Exercise brief –
The exercise calls for every entry that follows to be repeated exactly.

Records supplied –
---------------

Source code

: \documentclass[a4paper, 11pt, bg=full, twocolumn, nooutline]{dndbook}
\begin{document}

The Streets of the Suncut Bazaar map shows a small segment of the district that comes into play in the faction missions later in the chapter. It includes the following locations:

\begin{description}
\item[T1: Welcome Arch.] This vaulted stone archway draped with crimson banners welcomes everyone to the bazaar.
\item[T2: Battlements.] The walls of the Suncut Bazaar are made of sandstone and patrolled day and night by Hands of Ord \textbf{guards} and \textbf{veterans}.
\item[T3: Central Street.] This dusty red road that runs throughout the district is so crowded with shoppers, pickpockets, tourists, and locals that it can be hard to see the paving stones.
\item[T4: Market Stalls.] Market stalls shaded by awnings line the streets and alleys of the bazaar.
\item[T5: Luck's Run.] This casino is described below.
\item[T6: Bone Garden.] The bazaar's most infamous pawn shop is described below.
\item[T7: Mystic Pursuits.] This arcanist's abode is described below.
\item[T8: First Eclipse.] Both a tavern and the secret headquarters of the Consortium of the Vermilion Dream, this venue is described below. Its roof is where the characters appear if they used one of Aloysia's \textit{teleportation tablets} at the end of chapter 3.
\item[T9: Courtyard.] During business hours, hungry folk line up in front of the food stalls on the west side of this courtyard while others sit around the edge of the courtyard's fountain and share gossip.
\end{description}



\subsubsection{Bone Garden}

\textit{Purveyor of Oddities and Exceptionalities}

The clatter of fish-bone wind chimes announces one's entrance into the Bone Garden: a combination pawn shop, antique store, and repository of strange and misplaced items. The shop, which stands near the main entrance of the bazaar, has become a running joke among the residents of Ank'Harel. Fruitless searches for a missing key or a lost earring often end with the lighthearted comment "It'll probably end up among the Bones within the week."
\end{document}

---------------

Answer box –
Source code

: \documentclass[a4paper, 11pt, bg=full, twocolumn, nooutline]{dndbook}
\begin{document}

The Streets of the Suncut Bazaar map shows a small segment of the district that comes into play in the faction missions later in the chapter. It includes the following locations:

\begin{description}
\item[T1: Welcome Arch.] This vaulted stone archway draped with crimson banners welcomes everyone to the bazaar.
\item[T2: Battlements.] The walls of the Suncut Bazaar are made of sandstone and patrolled day and night by Hands of Ord \textbf{guards} and \textbf{veterans}.
\item[T3: Central Street.] This dusty red road that runs throughout the district is so crowded with shoppers, pickpockets, tourists, and locals that it can be hard to see the paving stones.
\item[T4: Market Stalls.] Market stalls shaded by awnings line the streets and alleys of the bazaar.
\item[T5: Luck's Run.] This casino is described below.
\item[T6: Bone Garden.] The bazaar's most infamous pawn shop is described below.
\item[T7: Mystic Pursuits.] This arcanist's abode is described below.
\item[T8: First Eclipse.] Both a tavern and the secret headquarters of the Consortium of the Vermilion Dream, this venue is described below. Its roof is where the characters appear if they used one of Aloysia's \textit{teleportation tablets} at the end of chapter 3.
\item[T9: Courtyard.] During business hours, hungry folk line up in front of the food stalls on the west side of this courtyard while others sit around the edge of the courtyard's fountain and share gossip.
\end{description}



\subsubsection{Bone Garden}

\textit{Purveyor of Oddities and Exceptionalities}

The clatter of fish-bone wind chimes announces one's entrance into the Bone Garden: a combination pawn shop, antique store, and repository of strange and misplaced items. The shop, which stands near the main entrance of the bazaar, has become a running joke among the residents of Ank'Harel. Fruitless searches for a missing key or a lost earring often end with the lighthearted comment "It'll probably end up among the Bones within the week."
\end{document}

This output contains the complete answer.